On the moral level we are concerned with the philosophical matter of ascertaining degrees of evil; it is this exercise that arouses the greatest passion and that has produced the most extensive literature. On the political level, we are inquiring whether the two systems may be legitimately equated as totalitarian polities; and since totalitarianism is clearly a bad thing, this subject also has moral ramifications that make it almost as contentious as the first. Yet to give convincing answers to either of these questions, the indispensable preliminary is to confront some basic historical problems: Nazism and Communism's two-decade relationship with each other, their organizational structures, their ideological purposes, and their actual res gestae.
It is to delineating a perspective on this third, historical level that the present essay is devoted. The first level will be touched on only by implication; the second level, which is more easily grounded in history, is given greater direct attention and evaluation, and something like a concept of generic totalitarianism will emerge by the end. As for the third level, the task here is not to make a substantive, still less a systematic, historical comparison, but rather to trace the historiographic parameters of such an investigation. The reason for this, as we shall see, is that scholarly writing on Nazism and Communism has developed so unevenly that most combined analyses of the pair to date can hardly qualify as serious. To compare and contrast them from a moral or a political perspective presupposes an equal level of understanding of both as historical phenomena. Since this is alas lacking, dissecting their two somber historiographies is the necessary preliminary to any other judgment.
Sorting Out the Basics
Even within this narrowed-down task we encounter a complex mixture of overlapping and asymmetry. As to the former, there is, first and obviously, a temporal overlapping: Hitler and Stalin were contemporaries; Nazism developed in part in opposition to Communism while Communism's primary defining adversary was always claimed to be "fascism"; and in this interlocking relationship the two went to Armageddon together in the most traumatic moment of the century. Conversely, there is a major temporal asymmetry: Nazism lasted only twelve years and centered in a single country, spreading outward only by conquest, whereas Soviet Communism lasted 74 years and eventually cloned itself over a third of the planet. Indeed, Communism is still with us, though in anemic form, in East Asia and just offshore from Miami.

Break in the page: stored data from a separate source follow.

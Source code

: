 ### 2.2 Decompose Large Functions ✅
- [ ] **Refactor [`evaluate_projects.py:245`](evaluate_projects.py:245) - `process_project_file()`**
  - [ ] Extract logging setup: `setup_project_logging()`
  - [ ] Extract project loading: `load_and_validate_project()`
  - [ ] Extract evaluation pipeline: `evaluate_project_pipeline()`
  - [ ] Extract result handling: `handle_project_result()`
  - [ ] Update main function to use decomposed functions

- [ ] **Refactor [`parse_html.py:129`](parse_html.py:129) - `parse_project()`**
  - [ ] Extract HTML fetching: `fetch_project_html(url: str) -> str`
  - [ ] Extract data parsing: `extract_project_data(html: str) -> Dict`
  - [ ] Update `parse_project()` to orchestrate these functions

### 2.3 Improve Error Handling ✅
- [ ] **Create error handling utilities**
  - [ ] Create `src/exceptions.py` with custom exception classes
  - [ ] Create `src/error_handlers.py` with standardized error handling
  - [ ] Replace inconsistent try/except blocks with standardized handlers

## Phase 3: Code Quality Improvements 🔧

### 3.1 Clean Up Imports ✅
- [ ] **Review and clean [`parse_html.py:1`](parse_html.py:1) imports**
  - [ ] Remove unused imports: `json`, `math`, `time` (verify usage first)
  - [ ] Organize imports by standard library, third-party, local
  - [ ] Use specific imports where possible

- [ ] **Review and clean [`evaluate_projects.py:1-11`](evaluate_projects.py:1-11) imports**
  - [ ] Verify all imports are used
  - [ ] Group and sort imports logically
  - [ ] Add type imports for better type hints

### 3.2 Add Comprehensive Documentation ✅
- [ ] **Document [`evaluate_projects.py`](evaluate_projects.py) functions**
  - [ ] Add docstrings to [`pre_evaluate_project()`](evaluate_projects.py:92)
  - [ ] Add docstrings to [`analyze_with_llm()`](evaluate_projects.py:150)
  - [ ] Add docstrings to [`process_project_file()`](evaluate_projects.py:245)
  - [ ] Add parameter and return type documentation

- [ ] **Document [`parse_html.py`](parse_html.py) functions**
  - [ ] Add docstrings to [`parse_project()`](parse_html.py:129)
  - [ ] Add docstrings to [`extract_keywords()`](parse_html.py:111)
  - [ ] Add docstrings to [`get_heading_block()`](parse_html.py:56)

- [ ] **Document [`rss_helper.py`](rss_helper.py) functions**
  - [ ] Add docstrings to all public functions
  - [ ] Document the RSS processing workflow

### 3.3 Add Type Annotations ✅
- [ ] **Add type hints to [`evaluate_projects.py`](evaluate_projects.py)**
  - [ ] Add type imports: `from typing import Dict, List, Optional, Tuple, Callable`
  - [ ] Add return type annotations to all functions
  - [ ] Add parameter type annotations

Then, too, there are asymmetries of a conceptual sort. Is Nazism a unique case or part of a generic "fascism", beginning with Mussolini's March on Rome in 1922 and embracing the Nationalists in the Spanish Civil War, the Romanian Iron Guard, and Tojo's generals in Japan? After all, Hitler and Mussolini intervened together to aid Franco, they formed a Rome-Berlin Axis and eventually, with Japan, an Anti-Comintern Pact. Until well after the war, the term "Axis" was colloquial shorthand for everyone on the "fascist" side (only Finland escaped obloquy for its involvement).
With the passage of time, however, this picture was significantly blurred. Throughout the century the Communists alone adhered consistently to the category of generic fascism (which they had indeed invented in the 1920s). From the mid-1930s onward the slogan "anti-fascism" beckoned liberals to their side in one or another "popular front", and even today it remains a mobilizing watchword. Non-communist historians, for their part, wavered on this issue; most have distinguished "national authoritarian" regimes, such as Franco's Spain or Salazar's Portugal, with their commitment to social conservatism, a purely defensive foreign policy and traditional religion, from the "neo-pagan" and imperialistic "mobilization regimes" of Germany and Italy. The exceptional nature of the Nazi death camps and the growing postwar awareness of the Holocaust, in conjunction with the thesis of its world-historical uniqueness, have also increasingly argued for Nazism's singularity among European "fascisms."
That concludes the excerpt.